Dataset entries
──────────────────────────────
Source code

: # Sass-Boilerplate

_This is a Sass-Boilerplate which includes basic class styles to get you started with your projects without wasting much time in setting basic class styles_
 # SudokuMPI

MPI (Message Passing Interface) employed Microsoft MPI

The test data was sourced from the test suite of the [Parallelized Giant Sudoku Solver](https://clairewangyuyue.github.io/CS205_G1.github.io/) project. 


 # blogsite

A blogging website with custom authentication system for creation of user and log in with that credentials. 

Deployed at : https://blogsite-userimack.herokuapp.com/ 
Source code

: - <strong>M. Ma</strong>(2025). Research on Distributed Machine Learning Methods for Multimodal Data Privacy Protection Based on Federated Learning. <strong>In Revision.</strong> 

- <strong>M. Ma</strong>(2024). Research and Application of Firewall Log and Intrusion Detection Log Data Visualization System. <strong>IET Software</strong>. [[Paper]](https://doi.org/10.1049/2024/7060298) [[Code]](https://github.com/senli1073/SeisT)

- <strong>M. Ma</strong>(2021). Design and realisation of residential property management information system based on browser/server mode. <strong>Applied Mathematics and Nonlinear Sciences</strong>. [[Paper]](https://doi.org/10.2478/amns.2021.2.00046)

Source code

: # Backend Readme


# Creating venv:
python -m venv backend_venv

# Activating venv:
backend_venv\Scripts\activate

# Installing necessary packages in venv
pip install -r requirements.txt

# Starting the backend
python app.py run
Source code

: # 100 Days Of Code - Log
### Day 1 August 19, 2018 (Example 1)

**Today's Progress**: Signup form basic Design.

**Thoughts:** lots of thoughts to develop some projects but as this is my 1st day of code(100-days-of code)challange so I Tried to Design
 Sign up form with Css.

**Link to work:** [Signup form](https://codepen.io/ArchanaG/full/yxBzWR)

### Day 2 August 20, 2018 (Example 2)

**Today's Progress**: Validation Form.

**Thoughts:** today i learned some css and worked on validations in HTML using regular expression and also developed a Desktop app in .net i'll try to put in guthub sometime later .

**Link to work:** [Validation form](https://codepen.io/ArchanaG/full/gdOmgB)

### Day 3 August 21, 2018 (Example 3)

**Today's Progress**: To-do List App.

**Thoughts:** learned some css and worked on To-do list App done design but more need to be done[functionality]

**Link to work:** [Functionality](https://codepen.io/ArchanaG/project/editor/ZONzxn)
──────────────────────────────
**Activity**
From the records above, retype only the lines starting at the line that contains "pip install -r requirements.txt" and ending at the line that contains "Sign up form with Css.", both included.

**Problem solution**
pip install -r requirements.txt

# Starting the backend
python app.py run
Source code

: # 100 Days Of Code - Log
### Day 1 August 19, 2018 (Example 1)

**Today's Progress**: Signup form basic Design.

**Thoughts:** lots of thoughts to develop some projects but as this is my 1st day of code(100-days-of code)challange so I Tried to Design
 Sign up form with Css.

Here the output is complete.